Opening of the tenth session of the Conference of the Parties on Tobacco Control

February 8, 2024

Par: National Committee Against Smoking

Dernière mise à jour: February 8, 2024

Temps de lecture: 5 minutes

Ouverture de la dixième session de la Conférence des Parties pour la lutte antitabac

The tenth session of the Conference of the Parties to the Framework Convention on Tobacco Control will be held from 5 to 10 February 2024 in Panama. Advertising, product regulation, human rights, the environment, and treaty implementation mechanisms are all on the busy agenda.
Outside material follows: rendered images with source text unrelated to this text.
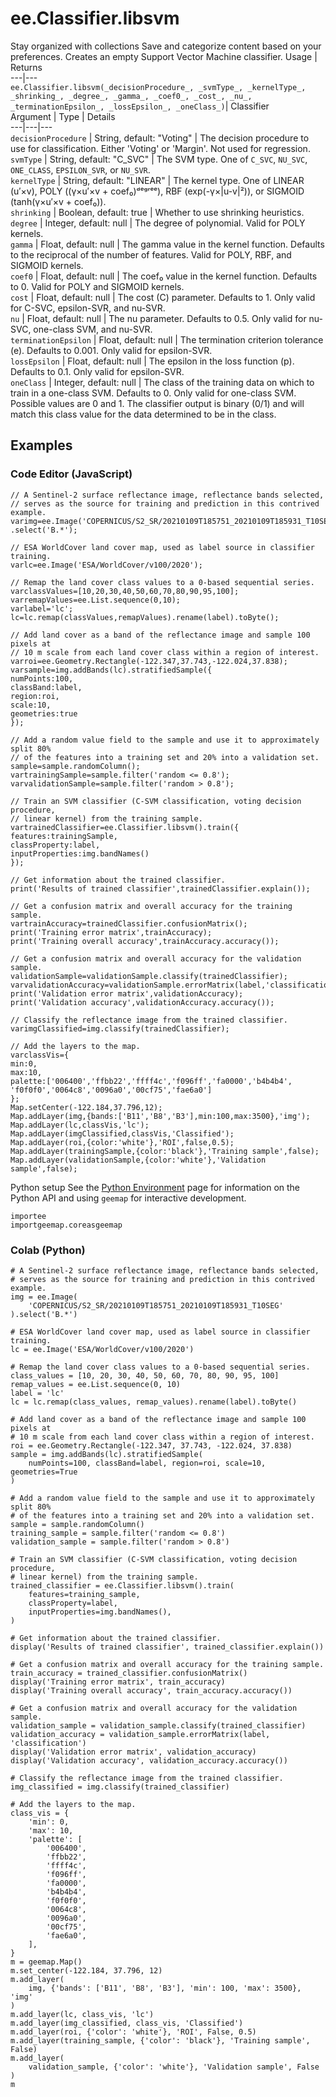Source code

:  
#  ee.Classifier.libsvm
Stay organized with collections  Save and categorize content based on your preferences. 
Creates an empty Support Vector Machine classifier. Usage | Returns  
---|---  
`ee.Classifier.libsvm(_decisionProcedure_, _svmType_, _kernelType_, _shrinking_, _degree_, _gamma_, _coef0_, _cost_, _nu_, _terminationEpsilon_, _lossEpsilon_, _oneClass_)`|  Classifier  
Argument | Type | Details  
---|---|---  
`decisionProcedure` | String, default: "Voting" | The decision procedure to use for classification. Either 'Voting' or 'Margin'. Not used for regression.  
`svmType` | String, default: "C_SVC" | The SVM type. One of `C_SVC`, `NU_SVC`, `ONE_CLASS`, `EPSILON_SVR`, or `NU_SVR`.  
`kernelType` | String, default: "LINEAR" | The kernel type. One of LINEAR (u′×v), POLY ((γ×u′×v + coef₀)ᵈᵉᵍʳᵉᵉ), RBF (exp(-γ×|u-v|²)), or SIGMOID (tanh(γ×u′×v + coef₀)).  
`shrinking` | Boolean, default: true | Whether to use shrinking heuristics.  
`degree` | Integer, default: null | The degree of polynomial. Valid for POLY kernels.  
`gamma` | Float, default: null | The gamma value in the kernel function. Defaults to the reciprocal of the number of features. Valid for POLY, RBF, and SIGMOID kernels.  
`coef0` | Float, default: null | The coef₀ value in the kernel function. Defaults to 0. Valid for POLY and SIGMOID kernels.  
`cost` | Float, default: null | The cost (C) parameter. Defaults to 1. Only valid for C-SVC, epsilon-SVR, and nu-SVR.  
`nu` | Float, default: null | The nu parameter. Defaults to 0.5. Only valid for nu-SVC, one-class SVM, and nu-SVR.  
`terminationEpsilon` | Float, default: null | The termination criterion tolerance (e). Defaults to 0.001. Only valid for epsilon-SVR.  
`lossEpsilon` | Float, default: null | The epsilon in the loss function (p). Defaults to 0.1. Only valid for epsilon-SVR.  
`oneClass` | Integer, default: null | The class of the training data on which to train in a one-class SVM. Defaults to 0. Only valid for one-class SVM. Possible values are 0 and 1. The classifier output is binary (0/1) and will match this class value for the data determined to be in the class.  
## Examples
### Code Editor (JavaScript)
```
// A Sentinel-2 surface reflectance image, reflectance bands selected,
// serves as the source for training and prediction in this contrived example.
varimg=ee.Image('COPERNICUS/S2_SR/20210109T185751_20210109T185931_T10SEG')
.select('B.*');

// ESA WorldCover land cover map, used as label source in classifier training.
varlc=ee.Image('ESA/WorldCover/v100/2020');

// Remap the land cover class values to a 0-based sequential series.
varclassValues=[10,20,30,40,50,60,70,80,90,95,100];
varremapValues=ee.List.sequence(0,10);
varlabel='lc';
lc=lc.remap(classValues,remapValues).rename(label).toByte();

// Add land cover as a band of the reflectance image and sample 100 pixels at
// 10 m scale from each land cover class within a region of interest.
varroi=ee.Geometry.Rectangle(-122.347,37.743,-122.024,37.838);
varsample=img.addBands(lc).stratifiedSample({
numPoints:100,
classBand:label,
region:roi,
scale:10,
geometries:true
});

// Add a random value field to the sample and use it to approximately split 80%
// of the features into a training set and 20% into a validation set.
sample=sample.randomColumn();
vartrainingSample=sample.filter('random <= 0.8');
varvalidationSample=sample.filter('random > 0.8');

// Train an SVM classifier (C-SVM classification, voting decision procedure,
// linear kernel) from the training sample.
vartrainedClassifier=ee.Classifier.libsvm().train({
features:trainingSample,
classProperty:label,
inputProperties:img.bandNames()
});

// Get information about the trained classifier.
print('Results of trained classifier',trainedClassifier.explain());

// Get a confusion matrix and overall accuracy for the training sample.
vartrainAccuracy=trainedClassifier.confusionMatrix();
print('Training error matrix',trainAccuracy);
print('Training overall accuracy',trainAccuracy.accuracy());

// Get a confusion matrix and overall accuracy for the validation sample.
validationSample=validationSample.classify(trainedClassifier);
varvalidationAccuracy=validationSample.errorMatrix(label,'classification');
print('Validation error matrix',validationAccuracy);
print('Validation accuracy',validationAccuracy.accuracy());

// Classify the reflectance image from the trained classifier.
varimgClassified=img.classify(trainedClassifier);

// Add the layers to the map.
varclassVis={
min:0,
max:10,
palette:['006400','ffbb22','ffff4c','f096ff','fa0000','b4b4b4',
'f0f0f0','0064c8','0096a0','00cf75','fae6a0']
};
Map.setCenter(-122.184,37.796,12);
Map.addLayer(img,{bands:['B11','B8','B3'],min:100,max:3500},'img');
Map.addLayer(lc,classVis,'lc');
Map.addLayer(imgClassified,classVis,'Classified');
Map.addLayer(roi,{color:'white'},'ROI',false,0.5);
Map.addLayer(trainingSample,{color:'black'},'Training sample',false);
Map.addLayer(validationSample,{color:'white'},'Validation sample',false);
```

Python setup
See the [ Python Environment](https://developers.google.com/earth-engine/guides/python_install) page for information on the Python API and using `geemap` for interactive development.
```
importee
importgeemap.coreasgeemap
```

### Colab (Python)
```
# A Sentinel-2 surface reflectance image, reflectance bands selected,
# serves as the source for training and prediction in this contrived example.
img = ee.Image(
    'COPERNICUS/S2_SR/20210109T185751_20210109T185931_T10SEG'
).select('B.*')

# ESA WorldCover land cover map, used as label source in classifier training.
lc = ee.Image('ESA/WorldCover/v100/2020')

# Remap the land cover class values to a 0-based sequential series.
class_values = [10, 20, 30, 40, 50, 60, 70, 80, 90, 95, 100]
remap_values = ee.List.sequence(0, 10)
label = 'lc'
lc = lc.remap(class_values, remap_values).rename(label).toByte()

# Add land cover as a band of the reflectance image and sample 100 pixels at
# 10 m scale from each land cover class within a region of interest.
roi = ee.Geometry.Rectangle(-122.347, 37.743, -122.024, 37.838)
sample = img.addBands(lc).stratifiedSample(
    numPoints=100, classBand=label, region=roi, scale=10, geometries=True
)

# Add a random value field to the sample and use it to approximately split 80%
# of the features into a training set and 20% into a validation set.
sample = sample.randomColumn()
training_sample = sample.filter('random <= 0.8')
validation_sample = sample.filter('random > 0.8')

# Train an SVM classifier (C-SVM classification, voting decision procedure,
# linear kernel) from the training sample.
trained_classifier = ee.Classifier.libsvm().train(
    features=training_sample,
    classProperty=label,
    inputProperties=img.bandNames(),
)

# Get information about the trained classifier.
display('Results of trained classifier', trained_classifier.explain())

# Get a confusion matrix and overall accuracy for the training sample.
train_accuracy = trained_classifier.confusionMatrix()
display('Training error matrix', train_accuracy)
display('Training overall accuracy', train_accuracy.accuracy())

# Get a confusion matrix and overall accuracy for the validation sample.
validation_sample = validation_sample.classify(trained_classifier)
validation_accuracy = validation_sample.errorMatrix(label, 'classification')
display('Validation error matrix', validation_accuracy)
display('Validation accuracy', validation_accuracy.accuracy())

# Classify the reflectance image from the trained classifier.
img_classified = img.classify(trained_classifier)

# Add the layers to the map.
class_vis = {
    'min': 0,
    'max': 10,
    'palette': [
        '006400',
        'ffbb22',
        'ffff4c',
        'f096ff',
        'fa0000',
        'b4b4b4',
        'f0f0f0',
        '0064c8',
        '0096a0',
        '00cf75',
        'fae6a0',
    ],
}
m = geemap.Map()
m.set_center(-122.184, 37.796, 12)
m.add_layer(
    img, {'bands': ['B11', 'B8', 'B3'], 'min': 100, 'max': 3500}, 'img'
)
m.add_layer(lc, class_vis, 'lc')
m.add_layer(img_classified, class_vis, 'Classified')
m.add_layer(roi, {'color': 'white'}, 'ROI', False, 0.5)
m.add_layer(training_sample, {'color': 'black'}, 'Training sample', False)
m.add_layer(
    validation_sample, {'color': 'white'}, 'Validation sample', False
)
m
```

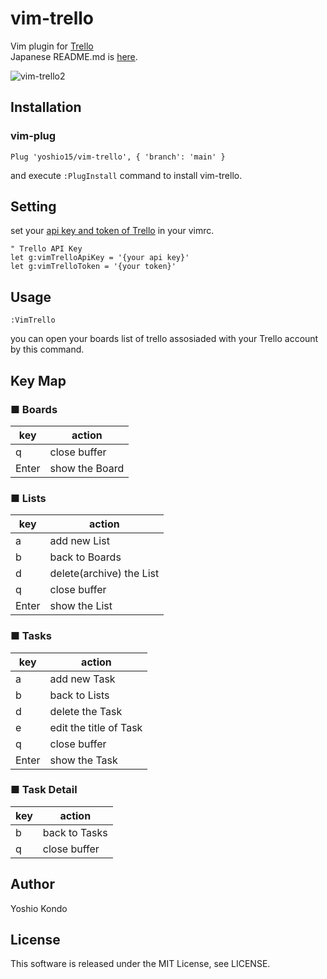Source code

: # vim-trello
Vim plugin for [Trello](https://trello.com/)  
Japanese README.md is [here](https://github.com/yoshio15/vim-trello/blob/main/README_ja.md).

![vim-trello2](https://user-images.githubusercontent.com/51875964/104024220-204b0180-5206-11eb-8a3d-e05e1ac473f3.gif)

## Installation
### vim-plug
```vim
Plug 'yoshio15/vim-trello', { 'branch': 'main' }
```
and execute `:PlugInstall` command to install vim-trello.

## Setting
set your [api key and token of Trello](https://trello.com/app-key) in your vimrc.
```vim
" Trello API Key
let g:vimTrelloApiKey = '{your api key}'
let g:vimTrelloToken = '{your token}'
```

## Usage
```vim
:VimTrello
```
you can open your boards list of trello assosiaded with your Trello account by this command.  

## Key Map
### ■ Boards
| key | action |
| --- | ------ |
| q | close buffer |
| Enter | show the Board |

### ■ Lists
| key | action |
| --- | ------ |
| a | add new List |
| b | back to Boards |
| d | delete(archive) the List |
| q | close buffer |
| Enter | show the List |

### ■ Tasks
| key | action |
| --- | ------ |
| a | add new Task |
| b | back to Lists |
| d | delete the Task |
| e | edit the title of Task |
| q | close buffer |
| Enter | show the Task |

### ■ Task Detail
| key | action |
| --- | ------ |
| b | back to Tasks |
| q | close buffer |

## Author
Yoshio Kondo

## License
This software is released under the MIT License, see LICENSE.
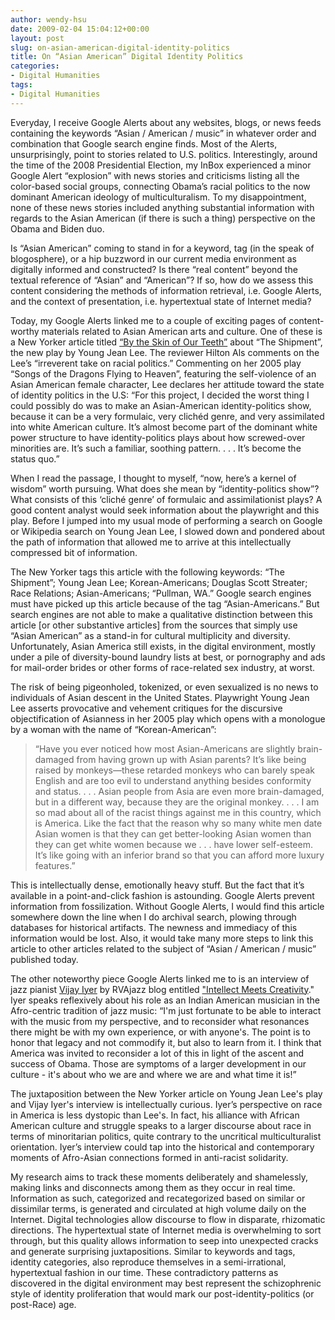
 ```yaml
---
author: wendy-hsu
date: 2009-02-04 15:04:12+00:00
layout: post
slug: on-asian-american-digital-identity-politics
title: On “Asian American” Digital Identity Politics
categories:
- Digital Humanities
tags:
- Digital Humanities
---
```


Everyday, I receive Google Alerts about any websites, blogs, or news feeds containing the keywords “Asian / American / music” in whatever order and combination that Google search engine finds. Most of the Alerts, unsurprisingly, point to stories related to U.S. politics. Interestingly, around the time of the 2008 Presidential Election, my InBox experienced a minor Google Alert “explosion” with news stories and criticisms listing all the color-based social groups, connecting Obama’s racial politics to the now dominant American ideology of multiculturalism. To my disappointment, none of these news stories included anything substantial information with regards to the Asian American (if there is such a thing) perspective on the Obama and Biden duo.  

Is “Asian American” coming to stand in for a keyword, tag (in the speak of blogosphere), or a hip buzzword in our current media environment as digitally informed and constructed? Is there “real content” beyond the textual reference of “Asian” and “American”? If so, how do we assess this content considering the methods of information retrieval, i.e. Google Alerts, and the context of presentation, i.e. hypertextual state of Internet media?

Today, my Google Alerts linked me to a couple of exciting pages of content-worthy materials related to Asian American arts and culture. One of these is a New Yorker article titled [“By the Skin of Our Teeth”](http://www.newyorker.com/arts/critics/theatre/2009/01/26/090126crth_theatre_als) about “The Shipment”, the new play by Young Jean Lee. The reviewer Hilton Als comments on the Lee’s “irreverent take on racial politics.” Commenting on her 2005 play “Songs of the Dragons Flying to Heaven”, featuring the self-violence of an Asian American female character, Lee declares her attitude toward the state of identity politics in the U.S: “For this project, I decided the worst thing I could possibly do was to make an Asian-American identity-politics show, because it can be a very formulaic, very clichéd genre, and very assimilated into white American culture. It’s almost become part of the dominant white power structure to have identity-politics plays about how screwed-over minorities are. It’s such a familiar, soothing pattern. . . . It’s become the status quo.”

When I read the passage, I thought to myself, “now, here’s a kernel of wisdom” worth pursuing. What does she mean by “identity-politics show”? What consists of this ‘cliché genre’ of formulaic and assimilationist plays? A good content analyst would seek information about the playwright and this play. Before I jumped into my usual mode of performing a search on Google or Wikipedia search on Young Jean Lee, I slowed down and pondered about the path of information that allowed me to arrive at this intellectually compressed bit of information.

The New Yorker tags this article with the following keywords: “The Shipment”; Young Jean Lee; Korean-Americans; Douglas Scott Streater; Race Relations; Asian-Americans; “Pullman, WA.” Google search engines must have picked up this article because of the tag “Asian-Americans.” But search engines are not able to make a qualitative distinction between this article [or other substantive articles] from the sources that simply use “Asian American” as a stand-in for cultural multiplicity and diversity. Unfortunately, Asian America still exists, in the digital environment, mostly under a pile of diversity-bound laundry lists at best, or pornography and ads for mail-order brides or other forms of race-related sex industry, at worst.

The risk of being pigeonholed, tokenized, or even sexualized is no news to individuals of Asian descent in the United States. Playwright Young Jean Lee asserts provocative and vehement critiques for the discursive objectification of Asianness in her 2005 play which opens with a monologue by a woman with the name of “Korean-American”:


> “Have you ever noticed how most Asian-Americans are slightly brain-damaged from having grown up with Asian parents? It’s like being raised by monkeys&mdash;these retarded monkeys who can barely speak English and are too evil to understand anything besides conformity and status. . . . Asian people from Asia are even more brain-damaged, but in a different way, because they are the original monkey. . . . I am so mad about all of the racist things against me in this country, which is America. Like the fact that the reason why so many white men date Asian women is that they can get better-looking Asian women than they can get white women because we . . . have lower self-esteem. It’s like going with an inferior brand so that you can afford more luxury features.”


This is intellectually dense, emotionally heavy stuff. But the fact that it’s available in a point-and-click fashion is astounding. Google Alerts prevent information from fossilization. Without Google Alerts, I would find this article somewhere down the line when I do archival search, plowing through databases for historical artifacts. The newness and immediacy of this information would be lost. Also, it would take many more steps to link this article to other articles related to the subject of “Asian / American / music” published today.

The other noteworthy piece Google Alerts linked me to is an interview of jazz pianist [Vijay Iyer](http://www.vijay-iyer.com/) by RVAjazz blog entitled ["Intellect Meets Creativity](http://www.rvajazz.com/2009/01/vijay-iyer-intellect-meets-creativity.html)." Iyer speaks reflexively about his role as an Indian American musician in the Afro-centric tradition of jazz music: “I'm just fortunate to be able to interact with the music from my perspective, and to reconsider what resonances there might be with my own experience, or with anyone's. The point is to honor that legacy and not commodify it, but also to learn from it. I think that America was invited to reconsider a lot of this in light of the ascent and success of Obama. Those are symptoms of a larger development in our culture - it's about who we are and where we are and what time it is!”

The juxtaposition between the New Yorker article on Young Jean Lee's play and Vijay Iyer's interview is intellectually curious. Iyer’s perspective on race in America is less dystopic than Lee's. In fact, his alliance with African American culture and struggle speaks to a larger discourse about race in terms of minoritarian politics, quite contrary to the uncritical multiculturalist orientation. Iyer’s interview could tap into the historical and contemporary moments of Afro-Asian connections formed in anti-racist solidarity.

My research aims to track these moments deliberately and shamelessly, making links and disconnects among them as they occur in real time. Information as such, categorized and recategorized based on similar or dissimilar terms, is generated and circulated at high volume daily on the Internet. Digital technologies allow discourse to flow in disparate, rhizomatic directions. The hypertextual state of Internet media is overwhelming to sort through, but this quality allows information to seep into unexpected cracks and generate surprising juxtapositions. Similar to keywords and tags, identity categories, also reproduce themselves in a semi-irrational, hypertextual fashion in our time. These contradictory patterns as discovered in the digital environment may best represent the schizophrenic style of identity proliferation that would mark our post-identity-politics (or post-Race) age.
The tobacco industry, which is excluded from the treaty, is nevertheless trying to influence the negotiation process in its favour.

The Framework Convention on Tobacco Control (FCTC), ratified by 182 countries (parties) and the European Union, is the first international health treaty developed under the aegis of the WHO. It aims to provide parties with an articulated strategy and tools to protect populations from the health, social and environmental consequences of tobacco consumption.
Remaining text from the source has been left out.